>>

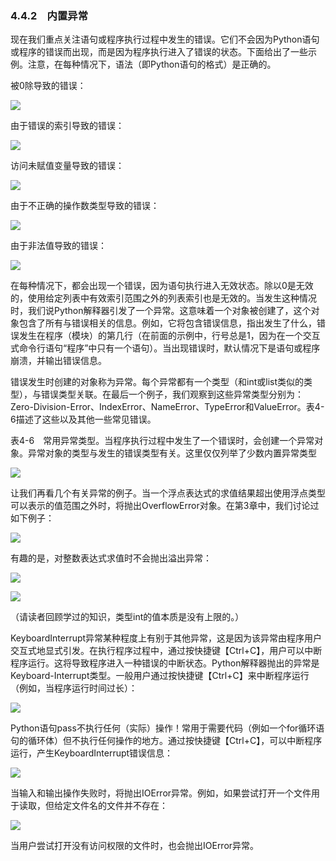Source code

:    

### 4.4.2　内置异常

现在我们重点关注语句或程序执行过程中发生的错误。它们不会因为Python语句或程序的错误而出现，而是因为程序执行进入了错误的状态。下面给出了一些示例。注意，在每种情况下，语法（即Python语句的格式）是正确的。

被0除导致的错误：

![](0-Assets/Epubook/程序员编程语言经典合集（计算机科学丛书5册套装），javapython编程语言含经典教材龙书《编译原理》%20(Bruce%20Eckel%20%20Alfred%20V.%20Aho%20%20Monica%20S.%20Lam%20etc.)%20(Z-Library)/images/image08316.jpeg)

由于错误的索引导致的错误：

![](0-Assets/Epubook/程序员编程语言经典合集（计算机科学丛书5册套装），javapython编程语言含经典教材龙书《编译原理》%20(Bruce%20Eckel%20%20Alfred%20V.%20Aho%20%20Monica%20S.%20Lam%20etc.)%20(Z-Library)/images/image08317.jpeg)

访问未赋值变量导致的错误：

![](0-Assets/Epubook/程序员编程语言经典合集（计算机科学丛书5册套装），javapython编程语言含经典教材龙书《编译原理》%20(Bruce%20Eckel%20%20Alfred%20V.%20Aho%20%20Monica%20S.%20Lam%20etc.)%20(Z-Library)/images/image08318.jpeg)

由于不正确的操作数类型导致的错误：

![](0-Assets/Epubook/程序员编程语言经典合集（计算机科学丛书5册套装），javapython编程语言含经典教材龙书《编译原理》%20(Bruce%20Eckel%20%20Alfred%20V.%20Aho%20%20Monica%20S.%20Lam%20etc.)%20(Z-Library)/images/image08319.jpeg)

由于非法值导致的错误：

![](0-Assets/Epubook/程序员编程语言经典合集（计算机科学丛书5册套装），javapython编程语言含经典教材龙书《编译原理》%20(Bruce%20Eckel%20%20Alfred%20V.%20Aho%20%20Monica%20S.%20Lam%20etc.)%20(Z-Library)/images/image08320.jpeg)

在每种情况下，都会出现一个错误，因为语句执行进入无效状态。除以0是无效的，使用给定列表中有效索引范围之外的列表索引也是无效的。当发生这种情况时，我们说Python解释器引发了一个异常。这意味着一个对象被创建了，这个对象包含了所有与错误相关的信息。例如，它将包含错误信息，指出发生了什么，错误发生在程序（模块）的第几行（在前面的示例中，行号总是1，因为在一个交互式命令行语句“程序”中只有一个语句）。当出现错误时，默认情况下是语句或程序崩溃，并输出错误信息。

错误发生时创建的对象称为异常。每个异常都有一个类型（和int或list类似的类型），与错误类型关联。在最后一个例子，我们观察到这些异常类型分别为：Zero-Division-Error、IndexError、NameError、TypeError和ValueError。表4-6描述了这些以及其他一些常见错误。

表4-6　常用异常类型。当程序执行过程中发生了一个错误时，会创建一个异常对象。异常对象的类型与发生的错误类型有关。这里仅仅列举了少数内置异常类型

![](0-Assets/Epubook/程序员编程语言经典合集（计算机科学丛书5册套装），javapython编程语言含经典教材龙书《编译原理》%20(Bruce%20Eckel%20%20Alfred%20V.%20Aho%20%20Monica%20S.%20Lam%20etc.)%20(Z-Library)/images/image08321.jpeg)

让我们再看几个有关异常的例子。当一个浮点表达式的求值结果超出使用浮点类型可以表示的值范围之外时，将抛出OverflowError对象。在第3章中，我们讨论过如下例子：

![](0-Assets/Epubook/程序员编程语言经典合集（计算机科学丛书5册套装），javapython编程语言含经典教材龙书《编译原理》%20(Bruce%20Eckel%20%20Alfred%20V.%20Aho%20%20Monica%20S.%20Lam%20etc.)%20(Z-Library)/images/image08322.jpeg)

有趣的是，对整数表达式求值时不会抛出溢出异常：

![](0-Assets/Epubook/程序员编程语言经典合集（计算机科学丛书5册套装），javapython编程语言含经典教材龙书《编译原理》%20(Bruce%20Eckel%20%20Alfred%20V.%20Aho%20%20Monica%20S.%20Lam%20etc.)%20(Z-Library)/images/image08323.jpeg)

![](0-Assets/Epubook/程序员编程语言经典合集（计算机科学丛书5册套装），javapython编程语言含经典教材龙书《编译原理》%20(Bruce%20Eckel%20%20Alfred%20V.%20Aho%20%20Monica%20S.%20Lam%20etc.)%20(Z-Library)/images/image08324.jpeg)

（请读者回顾学过的知识，类型int的值本质是没有上限的。）

KeyboardInterrupt异常某种程度上有别于其他异常，这是因为该异常由程序用户交互式地显式引发。在执行程序过程中，通过按快捷键【Ctrl+C】，用户可以中断程序运行。这将导致程序进入一种错误的中断状态。Python解释器抛出的异常是Keyboard-Interrupt类型。一般用户通过按快捷键【Ctrl+C】来中断程序运行（例如，当程序运行时间过长）：

![](0-Assets/Epubook/程序员编程语言经典合集（计算机科学丛书5册套装），javapython编程语言含经典教材龙书《编译原理》%20(Bruce%20Eckel%20%20Alfred%20V.%20Aho%20%20Monica%20S.%20Lam%20etc.)%20(Z-Library)/images/image08325.jpeg)

Python语句pass不执行任何（实际）操作！常用于需要代码（例如一个for循环语句的循环体）但不执行任何操作的地方。通过按快捷键【Ctrl+C】，可以中断程序运行，产生KeyboardInterrupt错误信息：

![](0-Assets/Epubook/程序员编程语言经典合集（计算机科学丛书5册套装），javapython编程语言含经典教材龙书《编译原理》%20(Bruce%20Eckel%20%20Alfred%20V.%20Aho%20%20Monica%20S.%20Lam%20etc.)%20(Z-Library)/images/image08326.jpeg)

当输入和输出操作失败时，将抛出IOError异常。例如，如果尝试打开一个文件用于读取，但给定文件名的文件并不存在：

![](0-Assets/Epubook/程序员编程语言经典合集（计算机科学丛书5册套装），javapython编程语言含经典教材龙书《编译原理》%20(Bruce%20Eckel%20%20Alfred%20V.%20Aho%20%20Monica%20S.%20Lam%20etc.)%20(Z-Library)/images/image08327.jpeg)

当用户尝试打开没有访问权限的文件时，也会抛出IOError异常。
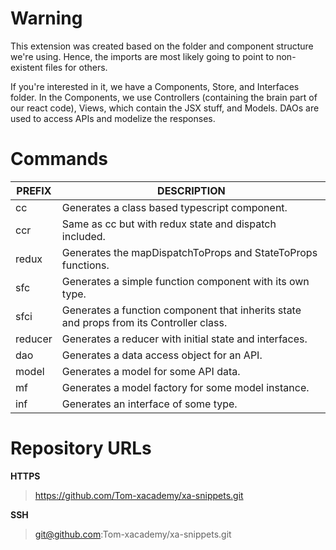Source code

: # Warning

This extension was created based on the folder and component structure we're using.
Hence, the imports are most likely going to point to non-existent files for others.

If you're interested in it, we have a Components, Store, and Interfaces folder.
In the Components, we use Controllers (containing the brain part of our react code), Views,
which contain the JSX stuff, and Models. DAOs are used to access APIs and modelize the responses.

# Commands

|PREFIX          |DESCRIPTION                                                  |
|----------------|-------------------------------------------------------------|
|cc				 |Generates a class based typescript component.                |
|ccr             |Same as cc but with redux state and dispatch included.       |
|redux           |Generates the mapDispatchToProps and StateToProps functions. |
|sfc             |Generates a simple function component with its own type.     |
|sfci            |Generates a function component that inherits state and props from its Controller class. |
|reducer         |Generates a reducer with initial state and interfaces.       |
|dao             |Generates a data access object for an API. 				   |
|model           |Generates a model for some API data.						   |
|mf              |Generates a model factory for some model instance.		   |
|inf             |Generates an interface of some type.						   |

# Repository URLs

**HTTPS**

> https://github.com/Tom-xacademy/xa-snippets.git

**SSH**

> git@github.com:Tom-xacademy/xa-snippets.git
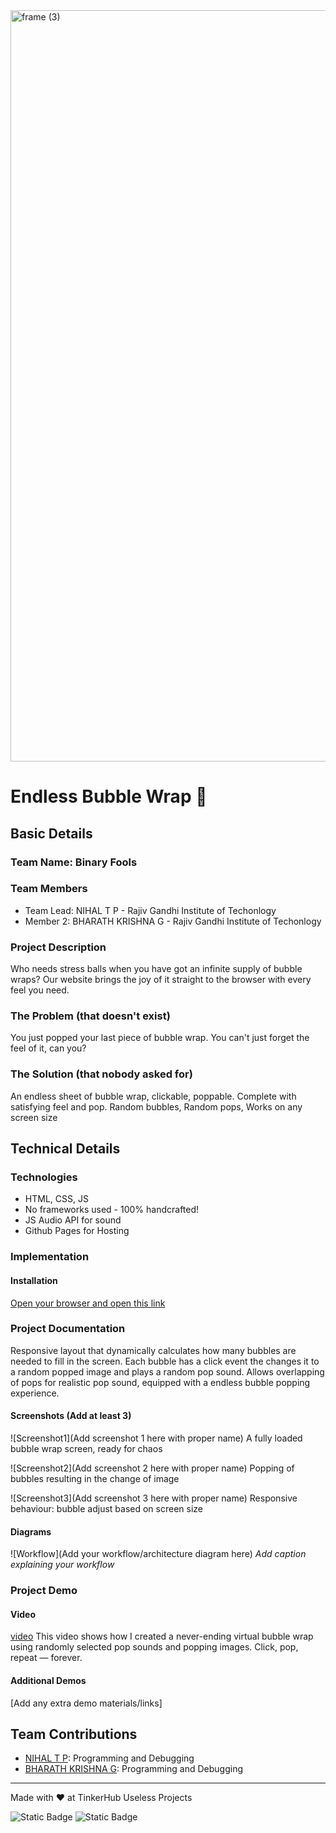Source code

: <img width="3188" height="1202" alt="frame (3)" src="https://github.com/user-attachments/assets/517ad8e9-ad22-457d-9538-a9e62d137cd7" />

# Endless Bubble Wrap 🎯

## Basic Details

### Team Name: Binary Fools

### Team Members

- Team Lead: NIHAL T P - Rajiv Gandhi Institute of Techonlogy
- Member 2: BHARATH KRISHNA G - Rajiv Gandhi Institute of Techonlogy

### Project Description

Who needs stress balls when you have got an infinite supply of bubble wraps?
Our website brings the joy of it straight to the browser with every feel you need.

### The Problem (that doesn't exist)

You just popped your last piece of bubble wrap.
You can't just forget the feel of it, can you?

### The Solution (that nobody asked for)

An endless sheet of bubble wrap, clickable, poppable.
Complete with satisfying feel and pop.
Random bubbles, Random pops, Works on any screen size

## Technical Details

### Technologies

- HTML, CSS, JS
- No frameworks used - 100% handcrafted!
- JS Audio API for sound
- Github Pages for Hosting

### Implementation

#### Installation

[Open your browser and open this link](https://nihaltp.github.io/bubble_wrap)

### Project Documentation

Responsive layout that dynamically calculates how many bubbles are needed to fill in the screen.
Each bubble has a click event the changes it to a random popped image and plays a random pop sound.
Allows overlapping of pops for realistic pop sound, equipped with a endless bubble popping experience.

#### Screenshots (Add at least 3)

![Screenshot1](Add screenshot 1 here with proper name)
A fully loaded bubble wrap screen, ready for chaos

![Screenshot2](Add screenshot 2 here with proper name)
Popping of bubbles resulting in the change of image

![Screenshot3](Add screenshot 3 here with proper name)
Responsive behaviour: bubble adjust based on screen size

#### Diagrams

![Workflow](Add your workflow/architecture diagram here)
*Add caption explaining your workflow*

### Project Demo

#### Video

[video](/resources/video/video.mp4)
This video shows how I created a never-ending virtual bubble wrap using randomly selected pop sounds and popping images. Click, pop, repeat — forever.

#### Additional Demos

[Add any extra demo materials/links]

## Team Contributions

- [NIHAL T P](https://github.com/nihaltp): Programming and Debugging
- [BHARATH KRISHNA G](https://github.com/Bharath-Kris07): Programming and Debugging

---
Made with ❤️ at TinkerHub Useless Projects 

![Static Badge](https://img.shields.io/badge/TinkerHub-24?color=%23000000&link=https%3A%2F%2Fwww.tinkerhub.org%2F)
![Static Badge](https://img.shields.io/badge/UselessProjects--25-25?link=https%3A%2F%2Fwww.tinkerhub.org%2Fevents%2FQ2Q1TQKX6Q%2FUseless%2520Projects)
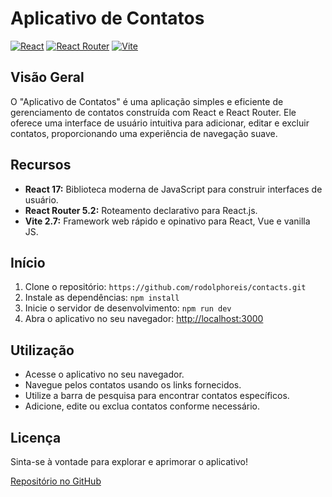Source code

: # Aplicativo de Contatos

[![React](https://img.shields.io/badge/React-17-blue)](https://reactjs.org/)
[![React Router](https://img.shields.io/badge/React_Router-5.2-orange)](https://reactrouter.com/)
[![Vite](https://img.shields.io/badge/Vite-2.7-success)](https://vitejs.dev/)

## Visão Geral

O "Aplicativo de Contatos" é uma aplicação simples e eficiente de gerenciamento de contatos construída com React e React Router. Ele oferece uma interface de usuário intuitiva para adicionar, editar e excluir contatos, proporcionando uma experiência de navegação suave.

## Recursos

- **React 17:** Biblioteca moderna de JavaScript para construir interfaces de usuário.
- **React Router 5.2:** Roteamento declarativo para React.js.
- **Vite 2.7:** Framework web rápido e opinativo para React, Vue e vanilla JS.

## Início

1. Clone o repositório: `https://github.com/rodolphoreis/contacts.git`
2. Instale as dependências: `npm install`
3. Inicie o servidor de desenvolvimento: `npm run dev`
4. Abra o aplicativo no seu navegador: [http://localhost:3000](http://localhost:3000)

## Utilização

- Acesse o aplicativo no seu navegador.
- Navegue pelos contatos usando os links fornecidos.
- Utilize a barra de pesquisa para encontrar contatos específicos.
- Adicione, edite ou exclua contatos conforme necessário.

## Licença


Sinta-se à vontade para explorar e aprimorar o aplicativo!

[Repositório no GitHub](https://github.com/rodolphoreis/contacts)

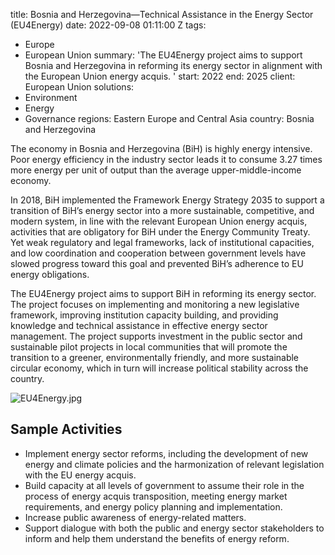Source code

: 
title: Bosnia and Herzegovina—Technical Assistance in the Energy Sector (EU4Energy)
date: 2022-09-08 01:11:00 Z
tags:
- Europe
- European Union
summary: 'The EU4Energy project aims to support Bosnia and Herzegovina in reforming
  its energy sector in alignment with the European Union energy acquis. '
start: 2022
end: 2025
client: European Union
solutions:
- Environment
- Energy
- Governance
regions: Eastern Europe and Central Asia
country: Bosnia and Herzegovina


The economy in Bosnia and Herzegovina (BiH) is highly energy intensive. Poor energy efficiency in the industry sector leads it to consume 3.27 times more energy per unit of output than the average upper-middle-income economy.

In 2018, BiH implemented the Framework Energy Strategy 2035 to support a transition of BiH’s energy sector into a more sustainable, competitive, and modern system, in line with the relevant European Union energy acquis, activities that are obligatory for BiH under the Energy Community Treaty. Yet weak regulatory and legal frameworks, lack of institutional capacities, and low coordination and cooperation between government levels have slowed progress toward this goal and prevented BiH’s adherence to EU energy obligations.

The EU4Energy project aims to support BiH in reforming its energy sector. The project focuses on implementing and monitoring a new legislative framework, improving institution capacity building, and providing knowledge and technical assistance in effective energy sector management. The project supports investment in the public sector and sustainable pilot projects in local communities that will promote the transition to a greener, environmentally friendly, and more sustainable circular economy, which in turn will increase political stability across the country.

![EU4Energy.jpg](/uploads/EU4Energy.jpg)

## Sample Activities

* Implement energy sector reforms, including the development of new energy and climate policies and the harmonization of relevant legislation with the EU energy acquis.
* Build capacity at all levels of government to assume their role in the process of energy acquis transposition, meeting energy market requirements, and energy policy planning and implementation.
* Increase public awareness of energy-related matters.
* Support dialogue with both the public and energy sector stakeholders to inform and help them understand the benefits of energy reform.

<<

◆ Aim of the task ◆
Starting at the line above that has "2 here with proper name)" and ending at the line that has "- **React 17:**", copy each line exactly, leaving the pictures out and adding nothing.

◆ Answer box ◆
![Screenshot2](Add screenshot 2 here with proper name)
Popping of bubbles resulting in the change of image

![Screenshot3](Add screenshot 3 here with proper name)
Responsive behaviour: bubble adjust based on screen size

#### Diagrams

![Workflow](Add your workflow/architecture diagram here)
*Add caption explaining your workflow*

### Project Demo

#### Video

[video](/resources/video/video.mp4)
This video shows how I created a never-ending virtual bubble wrap using randomly selected pop sounds and popping images. Click, pop, repeat — forever.

#### Additional Demos

[Add any extra demo materials/links]

## Team Contributions

- [NIHAL T P](https://github.com/nihaltp): Programming and Debugging
- [BHARATH KRISHNA G](https://github.com/Bharath-Kris07): Programming and Debugging

---
Made with ❤️ at TinkerHub Useless Projects 

![Static Badge](https://img.shields.io/badge/TinkerHub-24?color=%23000000&link=https%3A%2F%2Fwww.tinkerhub.org%2F)
![Static Badge](https://img.shields.io/badge/UselessProjects--25-25?link=https%3A%2F%2Fwww.tinkerhub.org%2Fevents%2FQ2Q1TQKX6Q%2FUseless%2520Projects)
Source code

: # Aplicativo de Contatos

[![React](https://img.shields.io/badge/React-17-blue)](https://reactjs.org/)
[![React Router](https://img.shields.io/badge/React_Router-5.2-orange)](https://reactrouter.com/)
[![Vite](https://img.shields.io/badge/Vite-2.7-success)](https://vitejs.dev/)

## Visão Geral

O "Aplicativo de Contatos" é uma aplicação simples e eficiente de gerenciamento de contatos construída com React e React Router. Ele oferece uma interface de usuário intuitiva para adicionar, editar e excluir contatos, proporcionando uma experiência de navegação suave.

## Recursos

- **React 17:** Biblioteca moderna de JavaScript para construir interfaces de usuário.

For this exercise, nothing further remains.